In this blog post I explain how to utilize such a cluster to parallelize neural networks in different ways and what the advantages and downfalls are for such algorithms. The two different algorithms are data and model parallelism. In this blog entry I will focus on data parallelism.

So what are these two? Data parallelism is when you use the same model for every thread, but feed it with different parts of the data; model parallelism is when you use the same data for every thread, but split the model among threads.

For neural networks this means that data parallelism uses the same weights and but different mini-batches in each thread; the gradients need to be synchronized, i.e. averaged, after each pass through a mini-batch.

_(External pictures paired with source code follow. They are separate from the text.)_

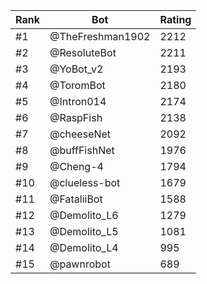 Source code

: Rank|Bot|Rating
---|---|---
#1|@TheFreshman1902|2212
#2|@ResoluteBot|2211
#3|@YoBot_v2|2193
#4|@ToromBot|2180
#5|@Intron014|2174
#6|@RaspFish|2138
#7|@cheeseNet|2092
#8|@buffFishNet|1976
#9|@Cheng-4|1794
#10|@clueless-bot|1679
#11|@FataliiBot|1588
#12|@Demolito_L6|1279
#13|@Demolito_L5|1081
#14|@Demolito_L4|995
#15|@pawnrobot|689
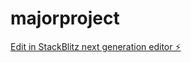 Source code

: # majorproject

[Edit in StackBlitz next generation editor ⚡️](https://stackblitz.com/~/github.com/sharvaninalla1/majorproject)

Model parallelism splits the weights of the net equally among the threads and all threads work on a single mini-batch; here the generated output after each layer needs to be synchronized, i.e. stacked, to provide the input to the next layer.

Each method has its advantages and disadvantages which change from architecture to architecture. Let us look at data parallelism first and its bottlenecks first and in the next post I will look at model parallelism.

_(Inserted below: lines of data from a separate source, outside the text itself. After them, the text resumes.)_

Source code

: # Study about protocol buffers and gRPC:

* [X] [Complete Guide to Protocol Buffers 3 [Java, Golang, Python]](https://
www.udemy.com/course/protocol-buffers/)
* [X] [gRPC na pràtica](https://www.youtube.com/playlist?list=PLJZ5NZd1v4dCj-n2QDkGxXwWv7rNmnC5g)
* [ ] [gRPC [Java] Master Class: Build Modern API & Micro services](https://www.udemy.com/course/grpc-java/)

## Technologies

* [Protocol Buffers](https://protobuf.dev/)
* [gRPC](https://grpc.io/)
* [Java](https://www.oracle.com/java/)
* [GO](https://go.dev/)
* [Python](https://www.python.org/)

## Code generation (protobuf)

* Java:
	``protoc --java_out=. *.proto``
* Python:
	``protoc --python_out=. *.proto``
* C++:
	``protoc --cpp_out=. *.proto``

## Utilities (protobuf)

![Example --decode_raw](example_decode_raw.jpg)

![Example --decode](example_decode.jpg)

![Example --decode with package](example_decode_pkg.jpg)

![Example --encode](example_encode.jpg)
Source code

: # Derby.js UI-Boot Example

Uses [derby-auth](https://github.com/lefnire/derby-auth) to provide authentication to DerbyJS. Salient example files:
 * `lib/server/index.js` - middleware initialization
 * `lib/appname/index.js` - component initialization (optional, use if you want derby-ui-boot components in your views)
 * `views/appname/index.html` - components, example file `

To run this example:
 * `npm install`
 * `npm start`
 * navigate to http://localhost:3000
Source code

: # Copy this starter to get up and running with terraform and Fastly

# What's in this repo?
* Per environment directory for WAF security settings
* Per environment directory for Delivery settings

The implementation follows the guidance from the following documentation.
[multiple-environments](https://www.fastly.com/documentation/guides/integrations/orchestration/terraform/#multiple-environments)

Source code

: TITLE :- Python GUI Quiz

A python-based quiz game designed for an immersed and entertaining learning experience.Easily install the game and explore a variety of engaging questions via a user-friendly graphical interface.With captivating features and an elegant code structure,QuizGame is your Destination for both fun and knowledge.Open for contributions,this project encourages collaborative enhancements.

**Severity of the network bottleneck of data parallelism**

The idea of data parallelism is simple. If you have, say, 4 GPUs you split a mini-batch into parts for each of them, say, you split a mini-batch with 128 examples into 32 examples for each GPU. Then you feed the respective batch through the net and obtain gradients for each split of the mini-batch. You then use MPI to collect all the gradients and update the parameters with the overall average.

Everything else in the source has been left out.